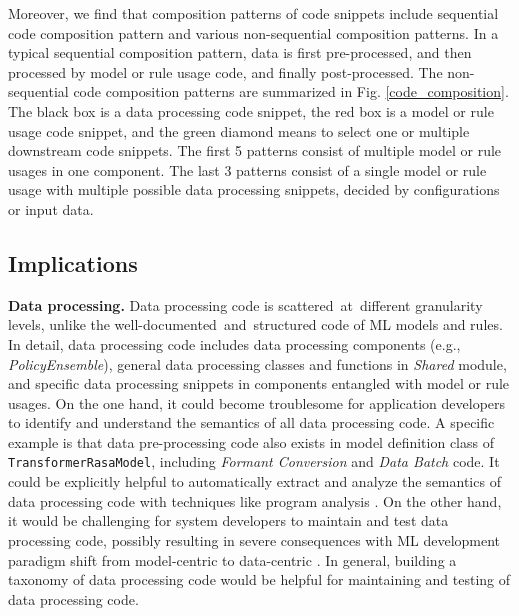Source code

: Moreover, we find that composition patterns of code snippets include sequential code composition pattern and various non-sequential composition patterns.
In a typical sequential composition pattern, data is first pre-processed, and then processed by model or rule usage code, and finally post-processed.
The non-sequential code composition patterns are summarized in Fig. \ref{code_composition}. The black box is a data processing code snippet, the red box is a model or rule usage code snippet, and the green diamond means to select one or multiple downstream code snippets.
The first 5 patterns consist of multiple model or rule usages in one component. %
The last 3 patterns consist of a single model or rule usage with multiple possible data processing snippets, decided by configurations or input data.



\subsection{Implications}

\textbf{Data processing.} Data processing code is scattered~at~different granularity levels, unlike the well-documented~and~structured code of ML models and rules. 
In detail, data processing code includes data processing components (e.g., \textit{PolicyEnsemble}), general data processing classes and functions in \textit{Shared} module, and specific data processing snippets in components entangled with model or rule usages. 
On the one hand, it could become troublesome for application developers to identify and understand the semantics of all data processing code. A specific example is that data pre-processing code also exists in model definition class of \texttt{TransformerRasaModel}, including \textit{Formant Conversion} and \textit{Data Batch} code. It could be explicitly helpful to automatically extract and analyze the semantics of data processing code  with techniques like program analysis \cite{pycg}. On the other hand, it would be challenging for system developers to maintain and test data processing code, possibly resulting in severe consequences with ML development paradigm shift from model-centric  to data-centric \cite{liangAdvancesChallengesOpportunities2022}. 
In general, building a taxonomy of data processing code would be helpful for maintaining and testing of data processing code.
□ □ □ □ □ □ □
▸ Task directions: Pictures are to be excluded; everything else in the records must be reproduced exactly.

▸ Exercise output:
Source code

: Moreover, we find that composition patterns of code snippets include sequential code composition pattern and various non-sequential composition patterns.
In a typical sequential composition pattern, data is first pre-processed, and then processed by model or rule usage code, and finally post-processed.
The non-sequential code composition patterns are summarized in Fig. \ref{code_composition}. The black box is a data processing code snippet, the red box is a model or rule usage code snippet, and the green diamond means to select one or multiple downstream code snippets.
The first 5 patterns consist of multiple model or rule usages in one component. %
The last 3 patterns consist of a single model or rule usage with multiple possible data processing snippets, decided by configurations or input data.



\subsection{Implications}

\textbf{Data processing.} Data processing code is scattered~at~different granularity levels, unlike the well-documented~and~structured code of ML models and rules. 
In detail, data processing code includes data processing components (e.g., \textit{PolicyEnsemble}), general data processing classes and functions in \textit{Shared} module, and specific data processing snippets in components entangled with model or rule usages. 
On the one hand, it could become troublesome for application developers to identify and understand the semantics of all data processing code. A specific example is that data pre-processing code also exists in model definition class of \texttt{TransformerRasaModel}, including \textit{Formant Conversion} and \textit{Data Batch} code. It could be explicitly helpful to automatically extract and analyze the semantics of data processing code  with techniques like program analysis \cite{pycg}. On the other hand, it would be challenging for system developers to maintain and test data processing code, possibly resulting in severe consequences with ML development paradigm shift from model-centric  to data-centric \cite{liangAdvancesChallengesOpportunities2022}. 
In general, building a taxonomy of data processing code would be helpful for maintaining and testing of data processing code.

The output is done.